Saved entries:
Segment Open

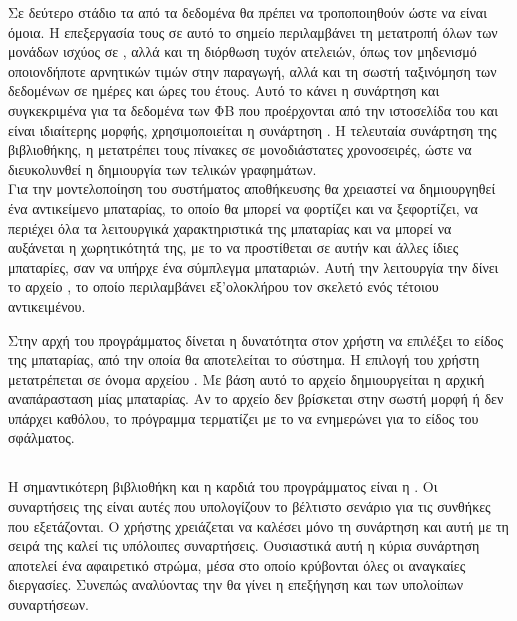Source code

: \documentclass[12pt]{report}
\begin{document}
Σε δεύτερο στάδιο τα {} από τα δεδομένα θα πρέπει να τροποποιηθούν ώστε να είναι όμοια. Η επεξεργασία τους σε αυτό το σημείο περιλαμβάνει τη μετατροπή όλων των μονάδων ισχύος σε {}, αλλά και 
τη διόρθωση τυχόν ατελειών, όπως τον μηδενισμό οποιονδήποτε αρνητικών τιμών στην παραγωγή, αλλά και τη σωστή ταξινόμηση των δεδομένων σε ημέρες και ώρες του έτους. Αυτό το κάνει η συνάρτηση {\textbf{{}}} και 
συγκεκριμένα για τα δεδομένα των ΦΒ που προέρχονται από την ιστοσελίδα του {} και είναι ιδιαίτερης μορφής, χρησιμοποιείται η συνάρτηση {\textbf{{}}}. Η τελευταία συνάρτηση της βιβλιοθήκης, η 
{\textbf{{}}} μετατρέπει τους πίνακες σε μονοδιάστατες χρονοσειρές, ώστε να διευκολυνθεί η δημιουργία των τελικών γραφημάτων.
\\ [30pt]

Για την μοντελοποίηση του συστήματος αποθήκευσης θα χρειαστεί να δημιουργηθεί ένα αντικείμενο μπαταρίας, το οποίο θα μπορεί να φορτίζει και να ξεφορτίζει, να περιέχει όλα τα λειτουργικά χαρακτηριστικά της μπαταρίας και να μπορεί να 
αυξάνεται η χωρητικότητά της, με το να προστίθεται σε αυτήν και άλλες ίδιες μπαταρίες, σαν να υπήρχε ένα σύμπλεγμα μπαταριών. Αυτή την λειτουργία την δίνει το αρχείο {}, το οποίο περιλαμβάνει εξ'ολοκλήρου 
τον σκελετό ενός τέτοιου αντικειμένου. 

Στην αρχή του προγράμματος δίνεται η δυνατότητα στον χρήστη να επιλέξει το είδος της μπαταρίας, από την οποία θα αποτελείται το σύστημα. Η επιλογή του χρήστη μετατρέπεται σε όνομα αρχείου {}. Με βάση αυτό το αρχείο 
δημιουργείται η αρχική αναπάρασταση μίας μπαταρίας. Αν το αρχείο δεν βρίσκεται στην σωστή μορφή ή δεν υπάρχει καθόλου, το πρόγραμμα τερματίζει με το να ενημερώνει για το είδος του σφάλματος.

\subsection{{}}
Η σημαντικότερη βιβλιοθήκη και η καρδιά του προγράμματος είναι η {}. Οι συναρτήσεις της είναι αυτές που υπολογίζουν το βέλτιστο σενάριο για τις συνθήκες που εξετάζονται. Ο χρήστης χρειάζεται να καλέσει μόνο
τη συνάρτηση {\textbf{{}}} και αυτή με τη σειρά της καλεί τις υπόλοιπες συναρτήσεις. Ουσιαστικά αυτή η κύρια συνάρτηση αποτελεί ένα αφαιρετικό στρώμα, μέσα στο οποίο κρύβονται όλες οι αναγκαίες 
διεργασίες. Συνεπώς αναλύοντας την {\textbf{{}}} θα γίνει η επεξήγηση και των υπολοίπων συναρτήσεων.
\end{document}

Segment Closed

» **Instructions to follow**: Every record must be copied exactly, with the pictures left out.

» **Expected answer**:
Source code

: \documentclass[12pt]{report}
\begin{document}
Σε δεύτερο στάδιο τα {} από τα δεδομένα θα πρέπει να τροποποιηθούν ώστε να είναι όμοια. Η επεξεργασία τους σε αυτό το σημείο περιλαμβάνει τη μετατροπή όλων των μονάδων ισχύος σε {}, αλλά και 
τη διόρθωση τυχόν ατελειών, όπως τον μηδενισμό οποιονδήποτε αρνητικών τιμών στην παραγωγή, αλλά και τη σωστή ταξινόμηση των δεδομένων σε ημέρες και ώρες του έτους. Αυτό το κάνει η συνάρτηση {\textbf{{}}} και 
συγκεκριμένα για τα δεδομένα των ΦΒ που προέρχονται από την ιστοσελίδα του {} και είναι ιδιαίτερης μορφής, χρησιμοποιείται η συνάρτηση {\textbf{{}}}. Η τελευταία συνάρτηση της βιβλιοθήκης, η 
{\textbf{{}}} μετατρέπει τους πίνακες σε μονοδιάστατες χρονοσειρές, ώστε να διευκολυνθεί η δημιουργία των τελικών γραφημάτων.
\\ [30pt]

Για την μοντελοποίηση του συστήματος αποθήκευσης θα χρειαστεί να δημιουργηθεί ένα αντικείμενο μπαταρίας, το οποίο θα μπορεί να φορτίζει και να ξεφορτίζει, να περιέχει όλα τα λειτουργικά χαρακτηριστικά της μπαταρίας και να μπορεί να 
αυξάνεται η χωρητικότητά της, με το να προστίθεται σε αυτήν και άλλες ίδιες μπαταρίες, σαν να υπήρχε ένα σύμπλεγμα μπαταριών. Αυτή την λειτουργία την δίνει το αρχείο {}, το οποίο περιλαμβάνει εξ'ολοκλήρου 
τον σκελετό ενός τέτοιου αντικειμένου. 

Στην αρχή του προγράμματος δίνεται η δυνατότητα στον χρήστη να επιλέξει το είδος της μπαταρίας, από την οποία θα αποτελείται το σύστημα. Η επιλογή του χρήστη μετατρέπεται σε όνομα αρχείου {}. Με βάση αυτό το αρχείο 
δημιουργείται η αρχική αναπάρασταση μίας μπαταρίας. Αν το αρχείο δεν βρίσκεται στην σωστή μορφή ή δεν υπάρχει καθόλου, το πρόγραμμα τερματίζει με το να ενημερώνει για το είδος του σφάλματος.

\subsection{{}}
Η σημαντικότερη βιβλιοθήκη και η καρδιά του προγράμματος είναι η {}. Οι συναρτήσεις της είναι αυτές που υπολογίζουν το βέλτιστο σενάριο για τις συνθήκες που εξετάζονται. Ο χρήστης χρειάζεται να καλέσει μόνο
τη συνάρτηση {\textbf{{}}} και αυτή με τη σειρά της καλεί τις υπόλοιπες συναρτήσεις. Ουσιαστικά αυτή η κύρια συνάρτηση αποτελεί ένα αφαιρετικό στρώμα, μέσα στο οποίο κρύβονται όλες οι αναγκαίες 
διεργασίες. Συνεπώς αναλύοντας την {\textbf{{}}} θα γίνει η επεξήγηση και των υπολοίπων συναρτήσεων.
\end{document}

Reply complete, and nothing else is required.